- _Instructions for the task_
Retype, word for word, the lines from the first line of the entries through the line that holds "Even though consts"; leave out the pictures.
+++ Extracted entries
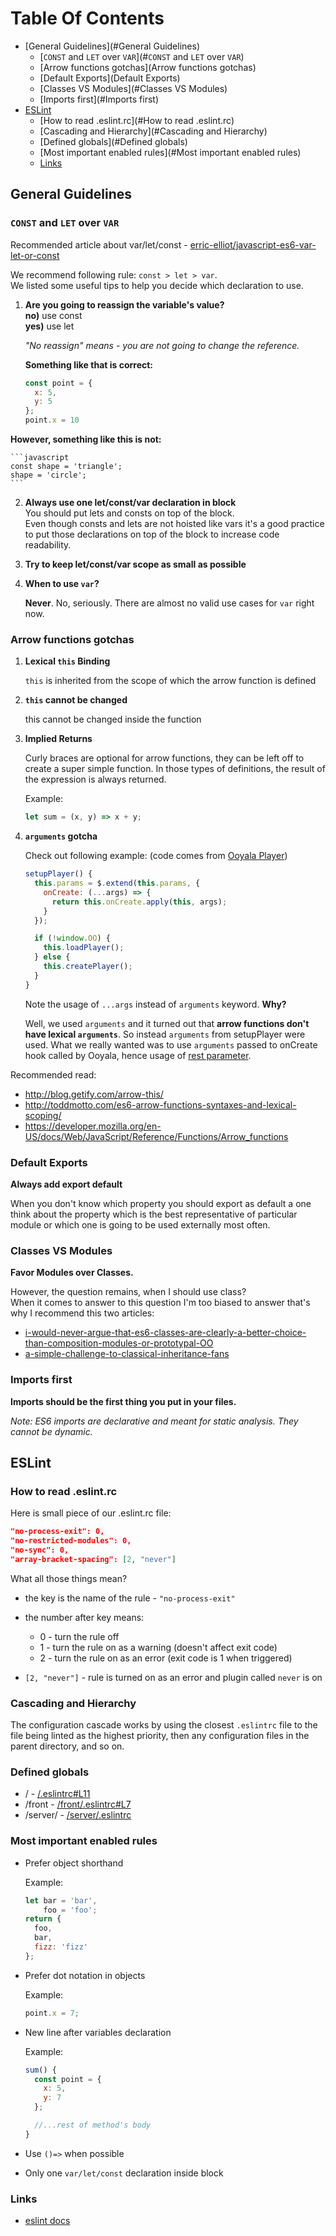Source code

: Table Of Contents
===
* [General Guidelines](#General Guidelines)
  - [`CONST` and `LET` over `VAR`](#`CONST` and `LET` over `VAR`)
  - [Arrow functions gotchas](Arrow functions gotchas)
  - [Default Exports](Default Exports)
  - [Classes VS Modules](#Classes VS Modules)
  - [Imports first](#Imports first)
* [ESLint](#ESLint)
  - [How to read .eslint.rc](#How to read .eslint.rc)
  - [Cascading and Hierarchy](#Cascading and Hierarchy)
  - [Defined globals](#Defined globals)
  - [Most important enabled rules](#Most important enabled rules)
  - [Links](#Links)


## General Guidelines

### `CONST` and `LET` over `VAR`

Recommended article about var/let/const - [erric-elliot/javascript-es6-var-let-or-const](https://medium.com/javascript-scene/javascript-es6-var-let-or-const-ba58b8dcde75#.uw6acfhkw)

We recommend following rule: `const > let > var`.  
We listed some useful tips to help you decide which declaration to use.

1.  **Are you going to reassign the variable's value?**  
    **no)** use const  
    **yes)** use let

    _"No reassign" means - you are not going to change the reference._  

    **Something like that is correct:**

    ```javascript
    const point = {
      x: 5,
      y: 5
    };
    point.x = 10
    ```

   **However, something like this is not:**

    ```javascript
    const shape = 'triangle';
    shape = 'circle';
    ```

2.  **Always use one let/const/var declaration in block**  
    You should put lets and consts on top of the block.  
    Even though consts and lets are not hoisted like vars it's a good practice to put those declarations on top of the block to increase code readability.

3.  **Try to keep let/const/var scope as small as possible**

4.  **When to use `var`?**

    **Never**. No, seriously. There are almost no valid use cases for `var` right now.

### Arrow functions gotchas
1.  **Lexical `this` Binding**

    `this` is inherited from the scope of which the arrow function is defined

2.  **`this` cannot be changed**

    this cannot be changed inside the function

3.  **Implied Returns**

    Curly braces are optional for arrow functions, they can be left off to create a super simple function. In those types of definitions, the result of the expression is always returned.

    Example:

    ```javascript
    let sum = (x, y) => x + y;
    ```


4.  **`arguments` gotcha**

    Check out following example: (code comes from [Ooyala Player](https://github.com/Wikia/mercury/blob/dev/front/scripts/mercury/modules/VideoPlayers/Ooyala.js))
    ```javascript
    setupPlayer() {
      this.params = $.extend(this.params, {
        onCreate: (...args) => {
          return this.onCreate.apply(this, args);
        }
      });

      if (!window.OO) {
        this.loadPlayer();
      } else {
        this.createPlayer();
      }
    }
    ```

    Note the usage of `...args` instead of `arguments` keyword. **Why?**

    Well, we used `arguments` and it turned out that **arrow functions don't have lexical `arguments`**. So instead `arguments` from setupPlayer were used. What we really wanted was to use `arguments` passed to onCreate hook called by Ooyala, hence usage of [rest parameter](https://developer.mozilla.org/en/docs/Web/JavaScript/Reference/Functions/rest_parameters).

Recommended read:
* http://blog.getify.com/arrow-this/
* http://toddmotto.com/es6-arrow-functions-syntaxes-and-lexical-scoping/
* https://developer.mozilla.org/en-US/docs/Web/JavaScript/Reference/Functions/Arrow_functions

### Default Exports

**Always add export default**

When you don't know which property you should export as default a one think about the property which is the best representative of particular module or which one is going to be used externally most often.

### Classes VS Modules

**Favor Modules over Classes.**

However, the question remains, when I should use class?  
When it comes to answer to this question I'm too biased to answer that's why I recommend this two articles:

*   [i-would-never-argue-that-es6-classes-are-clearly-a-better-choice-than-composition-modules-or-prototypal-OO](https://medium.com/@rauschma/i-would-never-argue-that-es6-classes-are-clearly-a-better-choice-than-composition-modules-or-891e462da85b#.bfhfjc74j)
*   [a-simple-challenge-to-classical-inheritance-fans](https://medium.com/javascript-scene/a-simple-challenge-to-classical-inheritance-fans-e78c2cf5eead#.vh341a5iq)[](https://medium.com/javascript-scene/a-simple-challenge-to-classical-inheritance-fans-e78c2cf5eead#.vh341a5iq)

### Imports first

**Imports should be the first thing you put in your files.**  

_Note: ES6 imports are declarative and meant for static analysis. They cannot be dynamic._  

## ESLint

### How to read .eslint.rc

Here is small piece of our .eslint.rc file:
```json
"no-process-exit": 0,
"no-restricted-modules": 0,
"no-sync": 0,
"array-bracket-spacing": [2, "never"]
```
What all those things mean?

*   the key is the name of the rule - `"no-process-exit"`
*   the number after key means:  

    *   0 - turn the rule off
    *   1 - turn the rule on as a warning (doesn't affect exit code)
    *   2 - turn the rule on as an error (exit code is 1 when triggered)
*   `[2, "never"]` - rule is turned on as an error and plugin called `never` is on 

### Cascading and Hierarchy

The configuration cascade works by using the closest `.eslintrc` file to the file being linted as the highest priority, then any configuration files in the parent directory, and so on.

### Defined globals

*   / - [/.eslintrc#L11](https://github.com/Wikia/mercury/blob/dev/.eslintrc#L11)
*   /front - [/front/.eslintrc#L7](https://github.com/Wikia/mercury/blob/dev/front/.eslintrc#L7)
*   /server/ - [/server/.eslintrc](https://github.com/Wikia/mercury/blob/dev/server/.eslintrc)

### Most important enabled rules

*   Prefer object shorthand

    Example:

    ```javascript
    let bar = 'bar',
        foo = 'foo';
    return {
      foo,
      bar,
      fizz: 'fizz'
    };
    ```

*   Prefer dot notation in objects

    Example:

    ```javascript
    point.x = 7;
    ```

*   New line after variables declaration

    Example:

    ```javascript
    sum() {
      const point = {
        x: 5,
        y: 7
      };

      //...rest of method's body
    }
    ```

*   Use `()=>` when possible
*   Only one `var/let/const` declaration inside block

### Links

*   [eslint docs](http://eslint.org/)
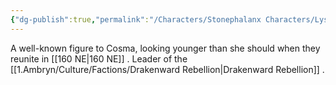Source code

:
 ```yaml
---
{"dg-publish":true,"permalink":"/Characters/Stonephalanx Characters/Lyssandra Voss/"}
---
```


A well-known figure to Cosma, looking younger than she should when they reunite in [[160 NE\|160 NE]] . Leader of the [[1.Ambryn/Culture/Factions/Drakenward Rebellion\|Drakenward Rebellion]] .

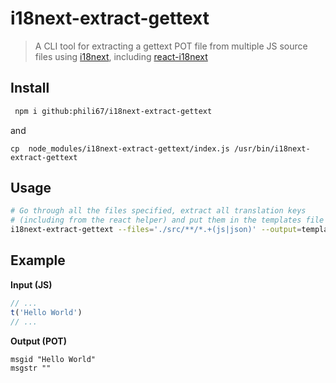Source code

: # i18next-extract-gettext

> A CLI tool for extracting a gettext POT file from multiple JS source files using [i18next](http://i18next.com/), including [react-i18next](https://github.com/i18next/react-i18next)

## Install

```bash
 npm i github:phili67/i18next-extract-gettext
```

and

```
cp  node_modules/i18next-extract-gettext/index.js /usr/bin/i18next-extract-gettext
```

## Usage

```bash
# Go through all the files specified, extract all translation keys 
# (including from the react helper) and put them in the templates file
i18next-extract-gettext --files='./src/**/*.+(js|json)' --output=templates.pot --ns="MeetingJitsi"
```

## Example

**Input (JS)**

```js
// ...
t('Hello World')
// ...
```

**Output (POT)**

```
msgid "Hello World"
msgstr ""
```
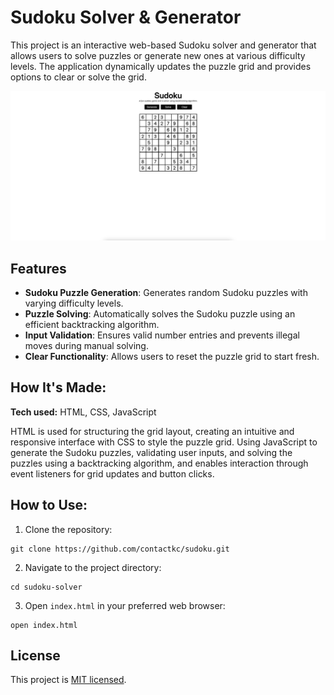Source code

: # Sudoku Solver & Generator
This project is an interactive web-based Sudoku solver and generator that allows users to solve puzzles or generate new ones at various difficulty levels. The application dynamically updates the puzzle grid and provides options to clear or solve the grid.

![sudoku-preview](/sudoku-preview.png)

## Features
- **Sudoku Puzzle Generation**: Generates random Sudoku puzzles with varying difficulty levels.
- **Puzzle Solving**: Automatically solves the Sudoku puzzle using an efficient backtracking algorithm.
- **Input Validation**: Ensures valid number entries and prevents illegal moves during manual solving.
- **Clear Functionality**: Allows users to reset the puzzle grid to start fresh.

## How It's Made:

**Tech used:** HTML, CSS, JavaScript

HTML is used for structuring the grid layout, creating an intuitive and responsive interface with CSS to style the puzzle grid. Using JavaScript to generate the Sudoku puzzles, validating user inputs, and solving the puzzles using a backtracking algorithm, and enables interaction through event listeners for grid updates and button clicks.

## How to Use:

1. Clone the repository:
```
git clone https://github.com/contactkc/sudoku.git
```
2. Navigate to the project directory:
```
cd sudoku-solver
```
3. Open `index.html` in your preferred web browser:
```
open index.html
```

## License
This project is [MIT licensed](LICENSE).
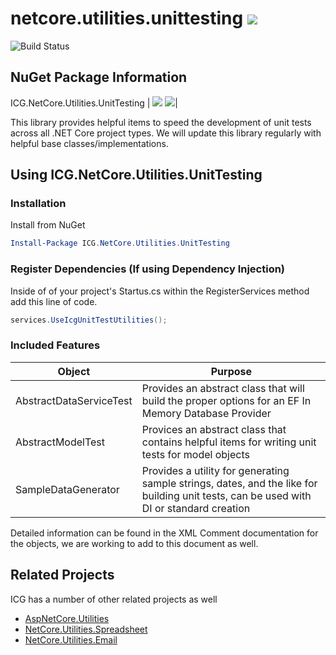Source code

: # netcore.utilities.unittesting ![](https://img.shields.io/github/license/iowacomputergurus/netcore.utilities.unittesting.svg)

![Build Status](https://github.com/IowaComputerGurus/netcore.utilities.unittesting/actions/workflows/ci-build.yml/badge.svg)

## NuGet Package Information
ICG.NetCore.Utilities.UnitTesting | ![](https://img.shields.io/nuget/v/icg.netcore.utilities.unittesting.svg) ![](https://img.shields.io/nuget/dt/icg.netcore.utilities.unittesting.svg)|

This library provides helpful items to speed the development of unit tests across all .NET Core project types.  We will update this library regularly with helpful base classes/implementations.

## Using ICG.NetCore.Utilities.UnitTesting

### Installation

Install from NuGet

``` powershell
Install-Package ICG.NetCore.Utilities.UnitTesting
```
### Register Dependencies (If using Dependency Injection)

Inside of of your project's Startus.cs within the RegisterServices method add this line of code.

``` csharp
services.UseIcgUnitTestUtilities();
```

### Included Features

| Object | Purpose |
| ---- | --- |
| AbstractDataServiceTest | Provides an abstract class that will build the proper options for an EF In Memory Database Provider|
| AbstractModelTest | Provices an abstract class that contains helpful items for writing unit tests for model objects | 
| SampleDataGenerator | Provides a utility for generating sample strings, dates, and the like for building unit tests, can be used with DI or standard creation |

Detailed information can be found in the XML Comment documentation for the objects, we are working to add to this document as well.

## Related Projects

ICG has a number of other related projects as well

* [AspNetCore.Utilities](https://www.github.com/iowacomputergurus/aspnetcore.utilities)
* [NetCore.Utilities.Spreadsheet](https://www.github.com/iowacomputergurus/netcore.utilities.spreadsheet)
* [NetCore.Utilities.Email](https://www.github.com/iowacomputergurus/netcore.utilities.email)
++++++
- _Answer_
Source code

: Table Of Contents
===
* [General Guidelines](#General Guidelines)
  - [`CONST` and `LET` over `VAR`](#`CONST` and `LET` over `VAR`)
  - [Arrow functions gotchas](Arrow functions gotchas)
  - [Default Exports](Default Exports)
  - [Classes VS Modules](#Classes VS Modules)
  - [Imports first](#Imports first)
* [ESLint](#ESLint)
  - [How to read .eslint.rc](#How to read .eslint.rc)
  - [Cascading and Hierarchy](#Cascading and Hierarchy)
  - [Defined globals](#Defined globals)
  - [Most important enabled rules](#Most important enabled rules)
  - [Links](#Links)


## General Guidelines

### `CONST` and `LET` over `VAR`

Recommended article about var/let/const - [erric-elliot/javascript-es6-var-let-or-const](https://medium.com/javascript-scene/javascript-es6-var-let-or-const-ba58b8dcde75#.uw6acfhkw)

We recommend following rule: `const > let > var`.  
We listed some useful tips to help you decide which declaration to use.

1.  **Are you going to reassign the variable's value?**  
    **no)** use const  
    **yes)** use let

    _"No reassign" means - you are not going to change the reference._  

    **Something like that is correct:**

    ```javascript
    const point = {
      x: 5,
      y: 5
    };
    point.x = 10
    ```

   **However, something like this is not:**

    ```javascript
    const shape = 'triangle';
    shape = 'circle';
    ```

2.  **Always use one let/const/var declaration in block**  
    You should put lets and consts on top of the block.  
    Even though consts and lets are not hoisted like vars it's a good practice to put those declarations on top of the block to increase code readability.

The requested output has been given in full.